Guts of Man (Traditional Chinese: 肝膽崑崙), also called Courageous Kunlun, was a Hong Kong TVB costume action series produced by Tommy Leung Choi Yuen.  20 episodes were produced for the series in 2004.

Plot
Dung Fei (Sammul Chan) and Seung Foon (Ron Ng) becomes friends after a couple of head collisions, and after meeting a wealthy business man's daughter, Ying Hiu Suet (Mandy Cho), the three eventually become good friends. Foon was starting to have feelings for Hiu Suet and Fei tries to help him out, but he also ends up falling in love with her.
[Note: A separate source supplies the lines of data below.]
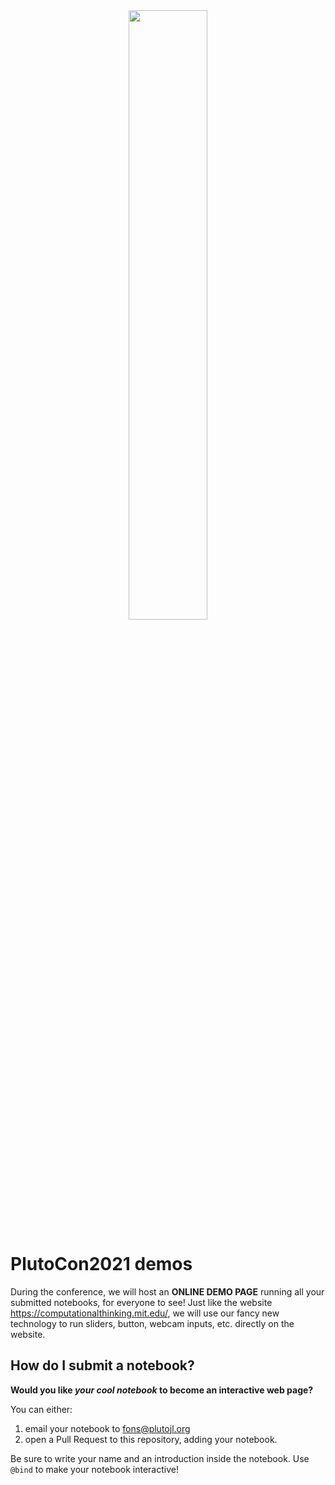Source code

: <center><img src="https://user-images.githubusercontent.com/6933510/110158714-0125b600-7dea-11eb-82ec-a04a0856204e.png" width=50%></center>

# PlutoCon2021 demos

During the conference, we will host an <b>ONLINE DEMO PAGE</b> running all your submitted notebooks, for everyone to see! Just like the website <a href="https://computationalthinking.mit.edu/">https://computationalthinking.mit.edu/</a>, we will use our fancy new technology to run sliders, button, webcam inputs, etc. directly on the website.

## How do I submit a notebook?
<b>Would you like <em>your cool notebook</em> to become an interactive web page?</b> 
          
You can either:
1. email your notebook to fons@plutojl.org
2. open a Pull Request to this repository, adding your notebook.

Be sure to write your name and an introduction inside the notebook. Use <code>@bind</code> to make your notebook interactive!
Meanwhile, Fei and his sister Dung Lam (Joyce Koi) finds out that their father's death was uncleared, so they decided to look into that, unveiling more than they can handle.

Cast
Sammul Chan - Tung Fei
Ron Ng - Seung Foon
Mandy Cho - Ying Hiu Suet
Joyce Koi - Dung Lam
Louisa So - Yan Dan Fung
Yuen Wah - Dik Ying Wai
Kwok Fung - Ying Jin Tong
Savio Tsang - Au Yeung Sok
Lee Ka Sing

Airdates
Guts of Man aired in May 2005 on overseas channels.  It did not air on the TVB Jade channel.